3. When Varsity books arenas for competitions, they often restrict the arena from renting it to other event producers that same season. This limits available arenas for independent event producers.
Are they breaking any laws?
Yes, according to the lawsuit. The following laws are stated to be violated:
1. Creating Illegal Restraints of Trade in Violation of 15 U.S.C. § 1
This means having a contract between a buyer (customer) and the seller (company), that restricts the buyer from engaging with a similar seller. These types of contracts damage other’s opportunities of business and are illegal.
2. Monopoly Making in Violation of 15 U.S.C. § 2
It’s illegal to monopolize, try to monopolize, and cooperate with others to monopolize an industry.
3. Making of Agreements Not to Use the Goods of Competitors in Violation of 15 U.S.C. §14
This law says it’s illegal to sell products or negotiate contracts with the agreement of not using competitor’s products. These actions reduce the competitor’s market and are not allowed.
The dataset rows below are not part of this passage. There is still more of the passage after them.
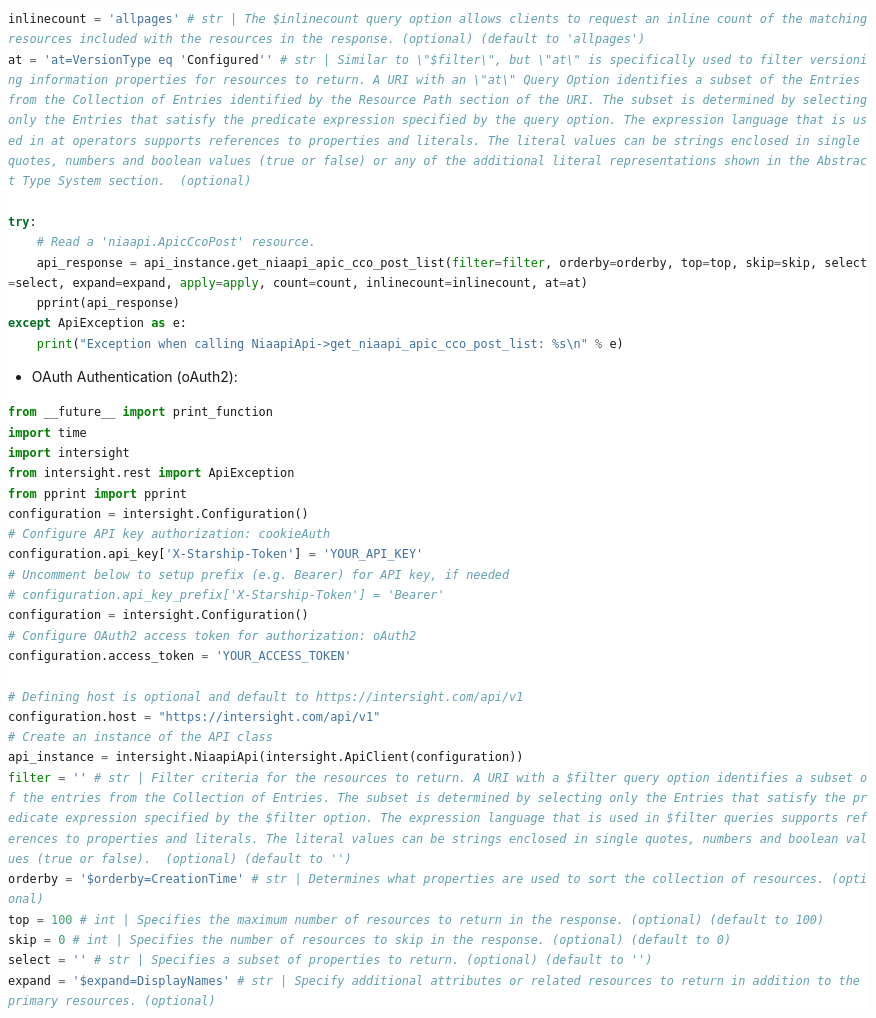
 ```python
inlinecount = 'allpages' # str | The $inlinecount query option allows clients to request an inline count of the matching resources included with the resources in the response. (optional) (default to 'allpages')
at = 'at=VersionType eq 'Configured'' # str | Similar to \"$filter\", but \"at\" is specifically used to filter versioning information properties for resources to return. A URI with an \"at\" Query Option identifies a subset of the Entries from the Collection of Entries identified by the Resource Path section of the URI. The subset is determined by selecting only the Entries that satisfy the predicate expression specified by the query option. The expression language that is used in at operators supports references to properties and literals. The literal values can be strings enclosed in single quotes, numbers and boolean values (true or false) or any of the additional literal representations shown in the Abstract Type System section.  (optional)

try:
    # Read a 'niaapi.ApicCcoPost' resource.
    api_response = api_instance.get_niaapi_apic_cco_post_list(filter=filter, orderby=orderby, top=top, skip=skip, select=select, expand=expand, apply=apply, count=count, inlinecount=inlinecount, at=at)
    pprint(api_response)
except ApiException as e:
    print("Exception when calling NiaapiApi->get_niaapi_apic_cco_post_list: %s\n" % e)
```

* OAuth Authentication (oAuth2):
```python
from __future__ import print_function
import time
import intersight
from intersight.rest import ApiException
from pprint import pprint
configuration = intersight.Configuration()
# Configure API key authorization: cookieAuth
configuration.api_key['X-Starship-Token'] = 'YOUR_API_KEY'
# Uncomment below to setup prefix (e.g. Bearer) for API key, if needed
# configuration.api_key_prefix['X-Starship-Token'] = 'Bearer'
configuration = intersight.Configuration()
# Configure OAuth2 access token for authorization: oAuth2
configuration.access_token = 'YOUR_ACCESS_TOKEN'

# Defining host is optional and default to https://intersight.com/api/v1
configuration.host = "https://intersight.com/api/v1"
# Create an instance of the API class
api_instance = intersight.NiaapiApi(intersight.ApiClient(configuration))
filter = '' # str | Filter criteria for the resources to return. A URI with a $filter query option identifies a subset of the entries from the Collection of Entries. The subset is determined by selecting only the Entries that satisfy the predicate expression specified by the $filter option. The expression language that is used in $filter queries supports references to properties and literals. The literal values can be strings enclosed in single quotes, numbers and boolean values (true or false).  (optional) (default to '')
orderby = '$orderby=CreationTime' # str | Determines what properties are used to sort the collection of resources. (optional)
top = 100 # int | Specifies the maximum number of resources to return in the response. (optional) (default to 100)
skip = 0 # int | Specifies the number of resources to skip in the response. (optional) (default to 0)
select = '' # str | Specifies a subset of properties to return. (optional) (default to '')
expand = '$expand=DisplayNames' # str | Specify additional attributes or related resources to return in addition to the primary resources. (optional)
```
The lawsuit states that Varsity has violated the law in the competitive cheerleading market (including competitions), recreational, junior high school, high school, and college sideline cheerleading market (including competitions), and the market for cheerleading camps.
Other markets include the sports equipment and uniforms market, the market for school marching band uniforms, and the school rings, yearbooks, caps and gowns, and graduation announcements market.
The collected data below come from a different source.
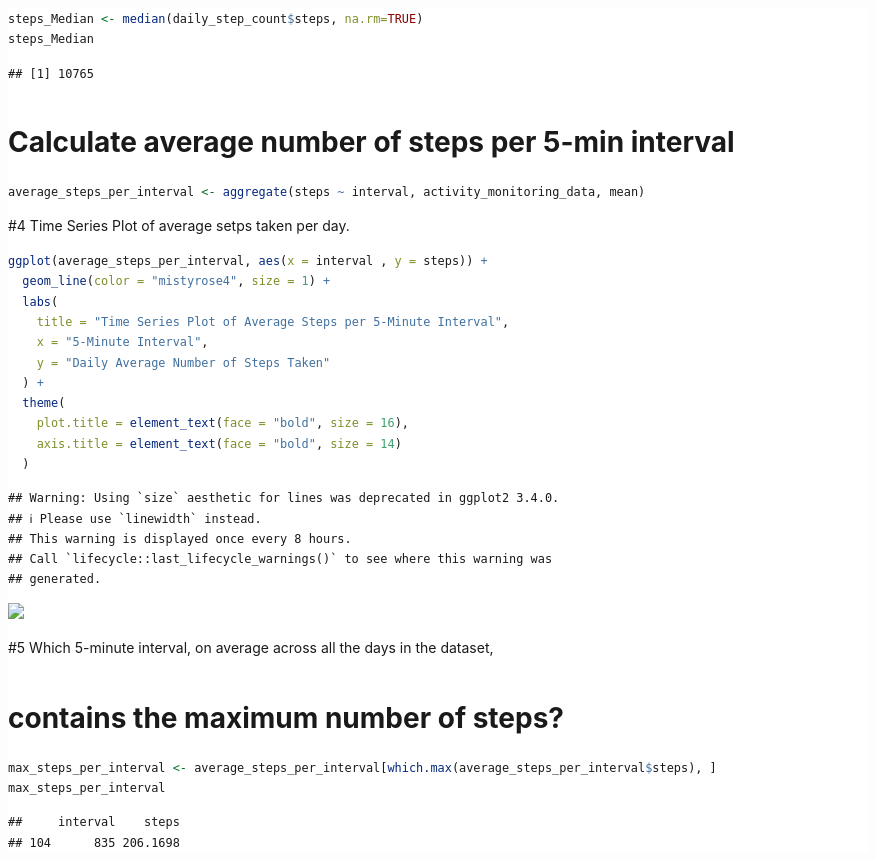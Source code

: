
 ```r
steps_Median <- median(daily_step_count$steps, na.rm=TRUE)
steps_Median
```

```
## [1] 10765
```

# Calculate average number of steps per 5-min interval

```r
average_steps_per_interval <- aggregate(steps ~ interval, activity_monitoring_data, mean)
```

#4 Time Series Plot of average setps taken per day.

```r
ggplot(average_steps_per_interval, aes(x = interval , y = steps)) +
  geom_line(color = "mistyrose4", size = 1) +
  labs(
    title = "Time Series Plot of Average Steps per 5-Minute Interval",
    x = "5-Minute Interval",
    y = "Daily Average Number of Steps Taken"
  ) +
  theme(
    plot.title = element_text(face = "bold", size = 16), 
    axis.title = element_text(face = "bold", size = 14)    
  )
```

```
## Warning: Using `size` aesthetic for lines was deprecated in ggplot2 3.4.0.
## ℹ Please use `linewidth` instead.
## This warning is displayed once every 8 hours.
## Call `lifecycle::last_lifecycle_warnings()` to see where this warning was
## generated.
```

![](PA1_template_files/figure-html/unnamed-chunk-13-1.png)


#5 Which 5-minute interval, on average across all the days in the dataset,
# contains the maximum number of steps?

```r
max_steps_per_interval <- average_steps_per_interval[which.max(average_steps_per_interval$steps), ] 
max_steps_per_interval
```

```
##     interval    steps
## 104      835 206.1698
```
Varsity is active in all of those markets, however, we only cover the cheerleading market in this article.
4. D. Violation of the Georgia Racketeer Influenced and Corrupt Organizations Act
The law says it’s illegal to maintain or acquire business through racketeering. Racketeering means operating a business through illegal activity or with illegally-driven income.
This can be done by using bribery and fraud crimes for example.
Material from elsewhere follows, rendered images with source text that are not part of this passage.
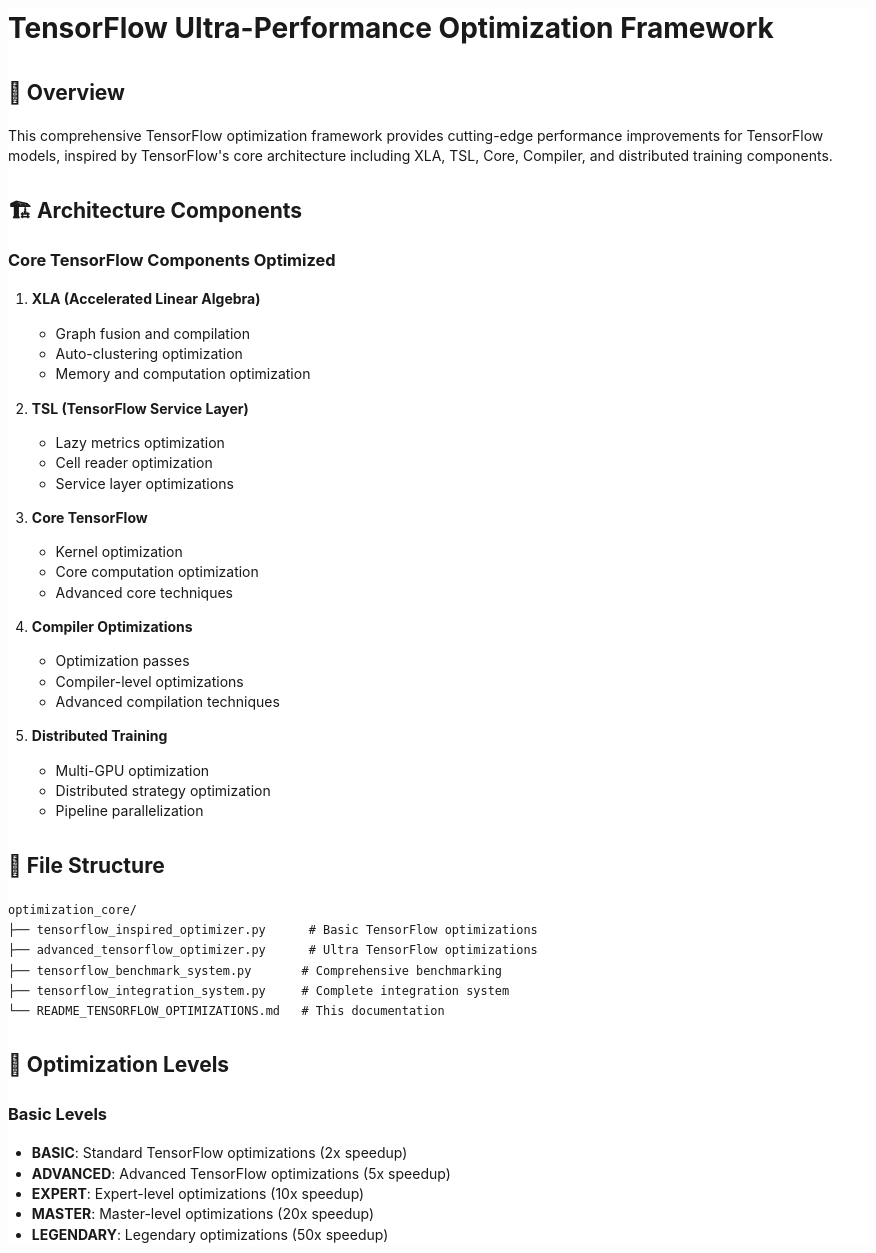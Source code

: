 # TensorFlow Ultra-Performance Optimization Framework

## 🚀 Overview

This comprehensive TensorFlow optimization framework provides cutting-edge performance improvements for TensorFlow models, inspired by TensorFlow's core architecture including XLA, TSL, Core, Compiler, and distributed training components.

## 🏗️ Architecture Components

### Core TensorFlow Components Optimized

1. **XLA (Accelerated Linear Algebra)**
   - Graph fusion and compilation
   - Auto-clustering optimization
   - Memory and computation optimization

2. **TSL (TensorFlow Service Layer)**
   - Lazy metrics optimization
   - Cell reader optimization
   - Service layer optimizations

3. **Core TensorFlow**
   - Kernel optimization
   - Core computation optimization
   - Advanced core techniques

4. **Compiler Optimizations**
   - Optimization passes
   - Compiler-level optimizations
   - Advanced compilation techniques

5. **Distributed Training**
   - Multi-GPU optimization
   - Distributed strategy optimization
   - Pipeline parallelization

## 📁 File Structure

```
optimization_core/
├── tensorflow_inspired_optimizer.py      # Basic TensorFlow optimizations
├── advanced_tensorflow_optimizer.py      # Ultra TensorFlow optimizations
├── tensorflow_benchmark_system.py       # Comprehensive benchmarking
├── tensorflow_integration_system.py     # Complete integration system
└── README_TENSORFLOW_OPTIMIZATIONS.md   # This documentation
```

## 🎯 Optimization Levels

### Basic Levels
- **BASIC**: Standard TensorFlow optimizations (2x speedup)
- **ADVANCED**: Advanced TensorFlow optimizations (5x speedup)
- **EXPERT**: Expert-level optimizations (10x speedup)
- **MASTER**: Master-level optimizations (20x speedup)
- **LEGENDARY**: Legendary optimizations (50x speedup)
5. Violation of the Federal Racketeer Influenced and Corrupt Organizations Act
Similar to the previous law. The lawsuit states that all of the defendants have intentionally defrauded (illegally taken) their competitor’s rights to a fair market.
What does the lawsuit seek?
The lawsuit seeks equitable relief* and to recover money damages, on behalf of themselves and others similarly affected.
*Equitable relief means that Varsity is ordered either to do or stop doing something.
Amongst other things, the lawsuit demands that (1) there should be restrictions for the defendants to stop their anti-competitive control, and (2) reorganizing or breaking up one or more of the defendant companies, including the USASF and USA Cheer.
As for recovering money damages, they seek to receive three times the amount of money that they have lost due to Varsity’s control.
Trial by a jury is demanded.
The “Take Back Cheer” organization – get involved
An organization was formed by the law firm behind the lawsuit, called Falanga Law.
It’s called “Take Back Cheer” and encourages athletes, parents, and industry professionals to get involved:
“Take Back Cheer is a pretty simple concept. We want athletes to be treated with respect. We want the governing bodies of cheer to be fair and transparent. And we don’t want to be price gouged doing what we love.
For too long, one company in particular has dominated cheer. The market has been monopolized by it, and it has been able to control everything we d.o (…) It have even argued that cheerleading is NOT A SPORT just to maintain control of the industry.
It is time for us to Take Back Cheer!”
They also talk about the future of cheerleading, saying:
“Imagine cheer if you:
•Didn’t have to pay to watch your performance online!
•Didn’t have to pay at the door to watch your child compete after paying a very expensive registration fee!
•Didn’t have to worry about the governing body of cheer being controlled by a big money monopoly that DOES NOT have your interest at heart!
•Could play current popular music in your routines like other sports.
•Could actually have a shot of being competitive without having a “Big Gym” name
•Could FINALLY be treated as equals without private “network” agreements for the largest gyms.”